- _Given records_
+++++

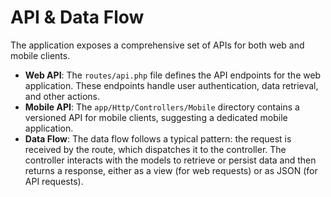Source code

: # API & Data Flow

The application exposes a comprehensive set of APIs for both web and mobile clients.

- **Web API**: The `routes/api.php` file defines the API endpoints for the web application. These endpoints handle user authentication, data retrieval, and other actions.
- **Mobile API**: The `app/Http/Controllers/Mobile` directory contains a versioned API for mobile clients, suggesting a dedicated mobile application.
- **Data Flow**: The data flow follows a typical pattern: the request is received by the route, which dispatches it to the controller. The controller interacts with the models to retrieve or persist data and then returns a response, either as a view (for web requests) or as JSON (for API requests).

+++++

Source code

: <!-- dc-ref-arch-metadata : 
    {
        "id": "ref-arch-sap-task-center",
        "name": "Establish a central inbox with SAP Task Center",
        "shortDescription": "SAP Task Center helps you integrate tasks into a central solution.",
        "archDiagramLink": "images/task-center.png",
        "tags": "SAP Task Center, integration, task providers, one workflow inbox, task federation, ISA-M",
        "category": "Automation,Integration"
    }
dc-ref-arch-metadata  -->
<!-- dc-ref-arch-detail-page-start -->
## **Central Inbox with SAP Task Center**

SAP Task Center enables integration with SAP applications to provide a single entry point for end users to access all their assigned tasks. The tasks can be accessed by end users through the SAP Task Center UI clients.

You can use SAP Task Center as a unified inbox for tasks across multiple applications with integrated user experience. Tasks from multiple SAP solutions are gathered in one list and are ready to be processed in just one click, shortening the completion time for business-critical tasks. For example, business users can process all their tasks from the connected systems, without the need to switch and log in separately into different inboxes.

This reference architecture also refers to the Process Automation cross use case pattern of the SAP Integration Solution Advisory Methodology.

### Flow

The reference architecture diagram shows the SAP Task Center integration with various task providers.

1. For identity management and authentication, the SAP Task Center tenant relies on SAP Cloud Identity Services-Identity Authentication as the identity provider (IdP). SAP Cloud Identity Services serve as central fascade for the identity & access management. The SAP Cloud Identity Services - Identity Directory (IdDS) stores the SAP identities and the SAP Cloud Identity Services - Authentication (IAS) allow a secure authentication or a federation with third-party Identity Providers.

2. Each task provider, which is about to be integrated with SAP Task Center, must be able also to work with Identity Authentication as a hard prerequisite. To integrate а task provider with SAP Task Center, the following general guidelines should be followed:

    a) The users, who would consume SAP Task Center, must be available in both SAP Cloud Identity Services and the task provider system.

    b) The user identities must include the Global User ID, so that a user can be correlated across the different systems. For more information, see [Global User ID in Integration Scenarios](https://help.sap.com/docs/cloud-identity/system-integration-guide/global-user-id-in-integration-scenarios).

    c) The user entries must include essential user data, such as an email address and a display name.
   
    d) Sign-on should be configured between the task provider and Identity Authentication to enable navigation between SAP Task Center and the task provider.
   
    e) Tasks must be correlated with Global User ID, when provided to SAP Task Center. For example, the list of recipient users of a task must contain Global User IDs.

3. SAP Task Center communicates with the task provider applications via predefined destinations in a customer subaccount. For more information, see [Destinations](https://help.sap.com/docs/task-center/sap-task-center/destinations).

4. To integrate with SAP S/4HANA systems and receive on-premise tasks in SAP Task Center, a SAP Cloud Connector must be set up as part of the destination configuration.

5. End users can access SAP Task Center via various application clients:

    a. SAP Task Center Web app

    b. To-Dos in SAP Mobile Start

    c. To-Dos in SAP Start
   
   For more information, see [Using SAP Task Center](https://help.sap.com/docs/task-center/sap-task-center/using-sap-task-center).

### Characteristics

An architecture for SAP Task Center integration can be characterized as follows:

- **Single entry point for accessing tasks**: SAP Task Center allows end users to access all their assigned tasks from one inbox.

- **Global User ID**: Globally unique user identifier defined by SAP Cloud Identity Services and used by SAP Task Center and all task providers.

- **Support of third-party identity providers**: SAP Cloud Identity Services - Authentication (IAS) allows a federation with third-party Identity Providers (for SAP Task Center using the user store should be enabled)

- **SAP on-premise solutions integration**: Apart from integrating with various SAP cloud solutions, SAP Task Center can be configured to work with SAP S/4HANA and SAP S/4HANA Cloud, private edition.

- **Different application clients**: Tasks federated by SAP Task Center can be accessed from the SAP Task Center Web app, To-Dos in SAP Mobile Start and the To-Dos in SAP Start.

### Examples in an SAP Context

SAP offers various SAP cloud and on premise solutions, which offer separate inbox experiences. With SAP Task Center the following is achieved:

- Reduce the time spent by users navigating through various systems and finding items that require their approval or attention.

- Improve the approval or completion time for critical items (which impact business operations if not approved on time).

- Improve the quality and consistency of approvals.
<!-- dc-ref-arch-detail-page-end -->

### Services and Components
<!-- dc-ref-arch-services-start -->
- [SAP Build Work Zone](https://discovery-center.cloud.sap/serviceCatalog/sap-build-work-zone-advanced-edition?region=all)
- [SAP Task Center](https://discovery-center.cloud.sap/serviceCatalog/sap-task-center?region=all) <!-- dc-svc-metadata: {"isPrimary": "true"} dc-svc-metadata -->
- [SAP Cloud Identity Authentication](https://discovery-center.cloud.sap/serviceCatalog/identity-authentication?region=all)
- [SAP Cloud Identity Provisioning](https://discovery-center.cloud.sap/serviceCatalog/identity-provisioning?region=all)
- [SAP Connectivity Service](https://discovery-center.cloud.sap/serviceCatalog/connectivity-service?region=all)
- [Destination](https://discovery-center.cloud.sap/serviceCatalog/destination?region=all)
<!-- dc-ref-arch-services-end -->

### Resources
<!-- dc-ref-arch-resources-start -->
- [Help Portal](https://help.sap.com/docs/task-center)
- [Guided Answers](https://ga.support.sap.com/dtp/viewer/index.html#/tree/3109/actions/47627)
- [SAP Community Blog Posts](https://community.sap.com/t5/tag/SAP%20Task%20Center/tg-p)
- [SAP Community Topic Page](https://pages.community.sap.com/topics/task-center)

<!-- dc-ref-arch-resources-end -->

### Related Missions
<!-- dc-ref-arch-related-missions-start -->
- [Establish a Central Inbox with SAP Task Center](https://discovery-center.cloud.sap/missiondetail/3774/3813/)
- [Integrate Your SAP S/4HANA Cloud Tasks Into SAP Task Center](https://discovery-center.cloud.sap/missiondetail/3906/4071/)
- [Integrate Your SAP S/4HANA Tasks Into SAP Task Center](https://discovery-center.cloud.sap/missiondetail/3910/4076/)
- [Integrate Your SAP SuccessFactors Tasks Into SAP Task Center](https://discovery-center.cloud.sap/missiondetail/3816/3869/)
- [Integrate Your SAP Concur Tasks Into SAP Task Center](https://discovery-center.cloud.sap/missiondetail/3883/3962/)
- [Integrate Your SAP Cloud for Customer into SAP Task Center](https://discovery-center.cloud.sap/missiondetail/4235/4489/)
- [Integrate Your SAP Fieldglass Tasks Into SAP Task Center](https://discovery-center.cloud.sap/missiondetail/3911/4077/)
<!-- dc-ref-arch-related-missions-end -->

+++++

- _What to work on_
Pick every line from the listing holding the string "that", and copy it.

- _Response below_
    b) The user identities must include the Global User ID, so that a user can be correlated across the different systems. For more information, see [Global User ID in Integration Scenarios](https://help.sap.com/docs/cloud-identity/system-integration-guide/global-user-id-in-integration-scenarios).
- Reduce the time spent by users navigating through various systems and finding items that require their approval or attention.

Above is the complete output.